Sry its so short. The next one will be longer I promise.


	7. chapter 7

**August 19**

**Kuwama and me are really sad. He said I have to go back to the cwazy place cuz I hurt a kid at the play ground yester day. I don't member doingit but he said then that I hurt…… myself too. He said that I trew the kid off the slide then ran away. He found up in a tree with my coat around my neck. He said I was trying to hang myself what ever that is.so now I got to go back to that place and they have to ex…. examnine me. I don't want to go! I just got all comfy and stuff. Kuwama wont stoop crying, but he wont tell me why. He just smiles and hugs me. It gets real annoying. I want to know wat is going on! I have to go to the cwazy place tomorrow so this is my last day for fun but Kuwama wont take me outside. Oh well I can find something to do in the house I guess**


	8. chapter 8

October 13 

**Hello. Have I ever mentioned how much I hate this place? It sucks. I rell don't like it. Kuwama says now I have to stay here longer than last time though I don't member being here before. Oh well……. I still don't like it here. Im in a big white room with lots of cushy stuff. The doctors say its good for me to be in a soft place. But I don't think so. Oh well…… I gotta go cuz my lunch is here…. Bye**

By the way ….. thankx animebishieluver for the uh….. sycotic reviw. Kinda scary but also hell o funny. Anyway yeah so Hiei is going to start acting normal pretty soon cuz the hospital is bringing it back to him. He will soon start to act and talk normal and wont remember being in child state ttfn ta tafor now!


	9. chapter 9

**October 15**

**Arrrggghhhhh. This is so annoying! All they ever do here is ask if I'm ok or hungry or…or…urgghhhh.
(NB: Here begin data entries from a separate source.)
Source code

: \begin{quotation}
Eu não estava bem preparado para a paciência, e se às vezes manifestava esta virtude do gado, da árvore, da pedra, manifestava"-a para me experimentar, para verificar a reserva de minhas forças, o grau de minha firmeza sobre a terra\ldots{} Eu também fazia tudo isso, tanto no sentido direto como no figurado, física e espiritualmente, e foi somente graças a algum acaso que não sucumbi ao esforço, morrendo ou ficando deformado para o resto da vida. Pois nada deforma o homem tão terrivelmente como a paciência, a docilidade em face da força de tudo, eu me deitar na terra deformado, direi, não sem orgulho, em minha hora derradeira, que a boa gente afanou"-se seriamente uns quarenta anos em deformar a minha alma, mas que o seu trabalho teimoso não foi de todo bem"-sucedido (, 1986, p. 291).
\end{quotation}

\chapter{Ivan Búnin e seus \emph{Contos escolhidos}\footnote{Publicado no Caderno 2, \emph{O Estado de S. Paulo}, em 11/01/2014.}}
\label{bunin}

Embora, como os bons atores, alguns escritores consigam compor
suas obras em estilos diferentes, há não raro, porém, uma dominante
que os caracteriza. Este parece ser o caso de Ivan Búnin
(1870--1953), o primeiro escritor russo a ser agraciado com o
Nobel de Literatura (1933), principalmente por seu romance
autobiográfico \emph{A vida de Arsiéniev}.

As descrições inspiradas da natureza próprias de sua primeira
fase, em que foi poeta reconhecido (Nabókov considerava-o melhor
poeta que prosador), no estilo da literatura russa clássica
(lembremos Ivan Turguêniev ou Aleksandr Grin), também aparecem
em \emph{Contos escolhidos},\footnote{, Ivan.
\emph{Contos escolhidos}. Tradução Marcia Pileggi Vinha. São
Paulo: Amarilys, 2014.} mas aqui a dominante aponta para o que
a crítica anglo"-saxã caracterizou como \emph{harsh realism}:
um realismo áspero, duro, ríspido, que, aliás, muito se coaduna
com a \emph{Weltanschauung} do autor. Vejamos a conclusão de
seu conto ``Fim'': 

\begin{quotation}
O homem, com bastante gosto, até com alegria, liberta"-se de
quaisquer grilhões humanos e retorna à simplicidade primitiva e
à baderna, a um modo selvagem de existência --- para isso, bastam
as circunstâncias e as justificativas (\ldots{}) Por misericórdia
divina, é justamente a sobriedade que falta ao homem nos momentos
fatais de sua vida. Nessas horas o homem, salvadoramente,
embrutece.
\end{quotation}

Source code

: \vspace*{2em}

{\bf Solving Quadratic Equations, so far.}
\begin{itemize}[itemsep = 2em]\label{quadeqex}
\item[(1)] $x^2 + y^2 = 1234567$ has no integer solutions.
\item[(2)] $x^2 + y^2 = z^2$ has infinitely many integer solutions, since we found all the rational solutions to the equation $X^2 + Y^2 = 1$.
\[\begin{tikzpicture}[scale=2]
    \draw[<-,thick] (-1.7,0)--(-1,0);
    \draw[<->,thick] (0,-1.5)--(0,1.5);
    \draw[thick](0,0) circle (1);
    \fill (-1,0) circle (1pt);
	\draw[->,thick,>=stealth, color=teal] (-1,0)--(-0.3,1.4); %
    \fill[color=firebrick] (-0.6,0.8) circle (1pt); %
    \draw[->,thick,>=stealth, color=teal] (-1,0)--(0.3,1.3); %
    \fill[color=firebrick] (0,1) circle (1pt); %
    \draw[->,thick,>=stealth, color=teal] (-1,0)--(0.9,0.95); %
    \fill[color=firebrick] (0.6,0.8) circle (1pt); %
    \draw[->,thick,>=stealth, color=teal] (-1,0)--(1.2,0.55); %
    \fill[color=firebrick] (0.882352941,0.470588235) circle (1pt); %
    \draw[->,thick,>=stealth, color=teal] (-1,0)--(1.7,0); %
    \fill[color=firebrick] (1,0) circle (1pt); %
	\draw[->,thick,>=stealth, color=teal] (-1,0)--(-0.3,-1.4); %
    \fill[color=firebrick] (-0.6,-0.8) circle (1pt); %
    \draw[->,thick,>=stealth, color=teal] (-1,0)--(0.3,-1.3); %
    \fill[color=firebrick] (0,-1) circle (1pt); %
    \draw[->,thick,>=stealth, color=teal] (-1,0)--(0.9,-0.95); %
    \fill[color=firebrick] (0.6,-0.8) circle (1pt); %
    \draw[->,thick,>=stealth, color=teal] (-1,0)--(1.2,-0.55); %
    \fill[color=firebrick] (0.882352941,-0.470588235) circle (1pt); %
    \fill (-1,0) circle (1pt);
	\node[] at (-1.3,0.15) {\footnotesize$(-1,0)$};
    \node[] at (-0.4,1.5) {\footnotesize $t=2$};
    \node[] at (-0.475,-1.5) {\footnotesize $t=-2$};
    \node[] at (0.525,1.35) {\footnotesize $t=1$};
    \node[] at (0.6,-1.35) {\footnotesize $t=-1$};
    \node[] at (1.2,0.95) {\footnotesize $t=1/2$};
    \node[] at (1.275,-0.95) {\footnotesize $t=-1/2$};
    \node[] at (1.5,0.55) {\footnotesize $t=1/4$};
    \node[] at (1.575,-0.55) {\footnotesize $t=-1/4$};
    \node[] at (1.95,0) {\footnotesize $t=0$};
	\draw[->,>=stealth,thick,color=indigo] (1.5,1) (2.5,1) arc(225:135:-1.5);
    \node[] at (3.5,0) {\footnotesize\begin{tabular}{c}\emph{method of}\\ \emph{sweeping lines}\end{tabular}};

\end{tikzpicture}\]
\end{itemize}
I seriously wish they would stop. Stupid Kurama wont do nothing either, so I'm screwed and I have to stay here till "they" say I'm better. Baka ningens. They couldnt mind their own business if their lives depended on it. And at the rate they are going, it just might.**

Ahh haa! Normality is a wonderful thing ")


	10. chapter 10 YAY

October 20 

**This place is so uneventful its not even funny. Everyday…. Cards? Food? Wheelchair? GOD! Just shut up… these … these people r driving me nuts! I swear! I thought the point of this place is to fix your craziness not intensify it. Oh well. Its almost Halloween. Ill pay them back then. Until next time.**

Im really sorry this 1 is so… so…. So short. Ill try to make the next 1 longer. By by chicky pie….. WOOOO HOOOO double digit!